Your task: Lines with the word "uses" are the ones wanted. Copy each of them from the entries below.

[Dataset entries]
[Start of Attachment]

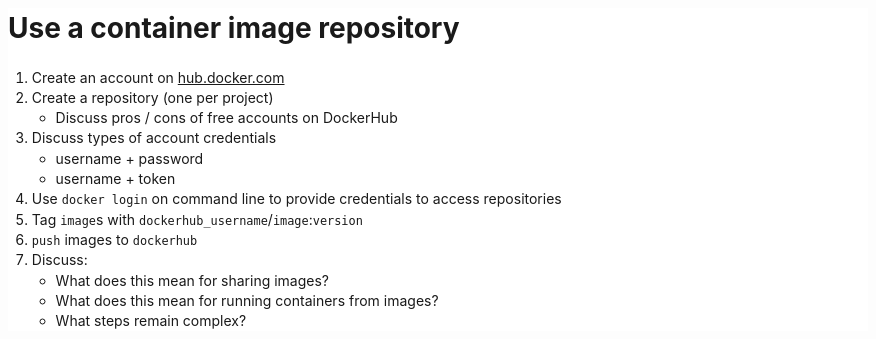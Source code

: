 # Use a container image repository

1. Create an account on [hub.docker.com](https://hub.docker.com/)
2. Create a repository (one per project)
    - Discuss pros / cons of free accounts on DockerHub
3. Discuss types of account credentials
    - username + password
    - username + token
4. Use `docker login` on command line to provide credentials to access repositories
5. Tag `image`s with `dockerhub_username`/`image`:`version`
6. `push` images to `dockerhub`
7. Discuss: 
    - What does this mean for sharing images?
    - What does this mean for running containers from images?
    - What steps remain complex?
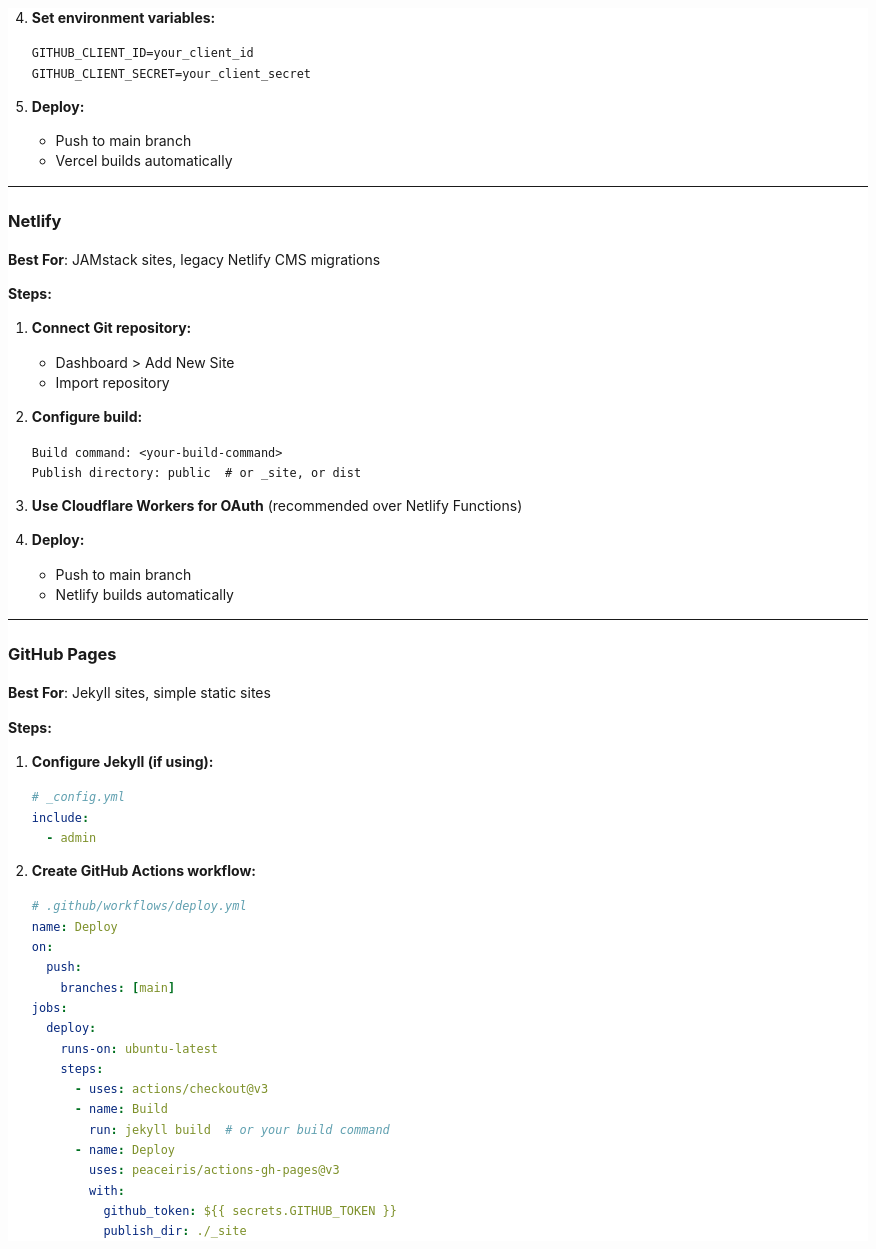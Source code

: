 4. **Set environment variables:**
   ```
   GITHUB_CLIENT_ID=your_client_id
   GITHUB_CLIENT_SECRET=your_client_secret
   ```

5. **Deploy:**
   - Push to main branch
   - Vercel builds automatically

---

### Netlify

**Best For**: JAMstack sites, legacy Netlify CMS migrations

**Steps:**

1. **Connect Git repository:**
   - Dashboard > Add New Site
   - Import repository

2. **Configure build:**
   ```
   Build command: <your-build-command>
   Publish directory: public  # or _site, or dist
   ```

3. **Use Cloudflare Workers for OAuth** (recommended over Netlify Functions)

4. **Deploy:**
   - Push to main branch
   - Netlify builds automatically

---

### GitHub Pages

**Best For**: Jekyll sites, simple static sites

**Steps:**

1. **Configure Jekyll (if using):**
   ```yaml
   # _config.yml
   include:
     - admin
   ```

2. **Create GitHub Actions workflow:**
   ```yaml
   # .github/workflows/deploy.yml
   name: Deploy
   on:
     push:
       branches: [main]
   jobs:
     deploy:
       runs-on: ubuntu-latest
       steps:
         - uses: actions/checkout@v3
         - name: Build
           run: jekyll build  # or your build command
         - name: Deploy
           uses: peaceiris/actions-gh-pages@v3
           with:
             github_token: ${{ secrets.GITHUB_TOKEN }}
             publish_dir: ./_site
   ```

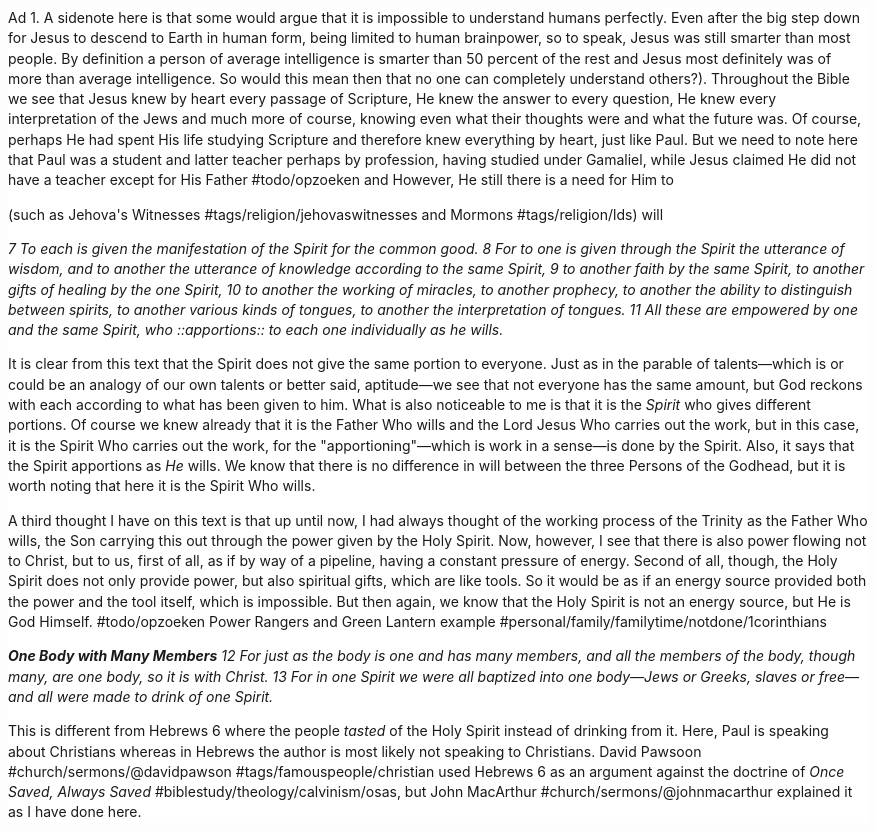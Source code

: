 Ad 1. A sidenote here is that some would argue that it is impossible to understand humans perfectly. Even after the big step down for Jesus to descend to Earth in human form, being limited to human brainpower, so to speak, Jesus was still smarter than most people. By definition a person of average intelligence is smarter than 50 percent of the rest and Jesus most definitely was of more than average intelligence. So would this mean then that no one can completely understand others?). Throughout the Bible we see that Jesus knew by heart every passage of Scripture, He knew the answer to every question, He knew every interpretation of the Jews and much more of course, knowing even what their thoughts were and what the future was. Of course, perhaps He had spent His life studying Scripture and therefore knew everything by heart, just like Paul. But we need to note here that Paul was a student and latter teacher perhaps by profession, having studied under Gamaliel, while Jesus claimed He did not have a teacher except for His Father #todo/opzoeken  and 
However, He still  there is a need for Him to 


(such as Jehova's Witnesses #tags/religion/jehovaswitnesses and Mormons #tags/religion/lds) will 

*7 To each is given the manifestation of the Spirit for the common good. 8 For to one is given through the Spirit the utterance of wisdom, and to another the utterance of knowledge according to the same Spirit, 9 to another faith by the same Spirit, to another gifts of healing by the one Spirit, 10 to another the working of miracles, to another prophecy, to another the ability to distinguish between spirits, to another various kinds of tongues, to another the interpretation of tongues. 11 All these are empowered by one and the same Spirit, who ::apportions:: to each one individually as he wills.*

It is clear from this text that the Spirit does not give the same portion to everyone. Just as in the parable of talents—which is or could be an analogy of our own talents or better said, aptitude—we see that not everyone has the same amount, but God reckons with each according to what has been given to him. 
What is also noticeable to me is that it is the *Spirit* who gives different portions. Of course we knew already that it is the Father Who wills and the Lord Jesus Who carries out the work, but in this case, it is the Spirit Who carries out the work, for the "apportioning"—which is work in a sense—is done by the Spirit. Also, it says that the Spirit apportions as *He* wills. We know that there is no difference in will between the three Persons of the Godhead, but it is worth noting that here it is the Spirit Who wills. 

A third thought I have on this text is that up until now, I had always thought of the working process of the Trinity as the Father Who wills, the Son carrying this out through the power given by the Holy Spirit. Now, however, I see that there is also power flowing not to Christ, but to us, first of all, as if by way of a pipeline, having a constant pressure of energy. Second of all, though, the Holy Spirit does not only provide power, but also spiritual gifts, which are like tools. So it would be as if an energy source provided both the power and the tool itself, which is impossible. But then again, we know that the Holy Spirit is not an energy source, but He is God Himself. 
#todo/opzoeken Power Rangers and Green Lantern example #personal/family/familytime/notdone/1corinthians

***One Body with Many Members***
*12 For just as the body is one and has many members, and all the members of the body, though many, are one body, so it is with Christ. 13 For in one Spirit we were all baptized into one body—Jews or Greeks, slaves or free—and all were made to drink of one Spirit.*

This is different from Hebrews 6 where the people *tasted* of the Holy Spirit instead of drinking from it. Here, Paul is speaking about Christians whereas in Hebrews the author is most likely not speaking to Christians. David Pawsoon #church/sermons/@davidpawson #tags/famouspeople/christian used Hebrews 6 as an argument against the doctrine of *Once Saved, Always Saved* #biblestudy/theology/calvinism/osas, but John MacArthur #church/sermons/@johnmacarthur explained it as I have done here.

[End of Attachment]

Answer space:
         - uses: actions/checkout@v3
           uses: peaceiris/actions-gh-pages@v3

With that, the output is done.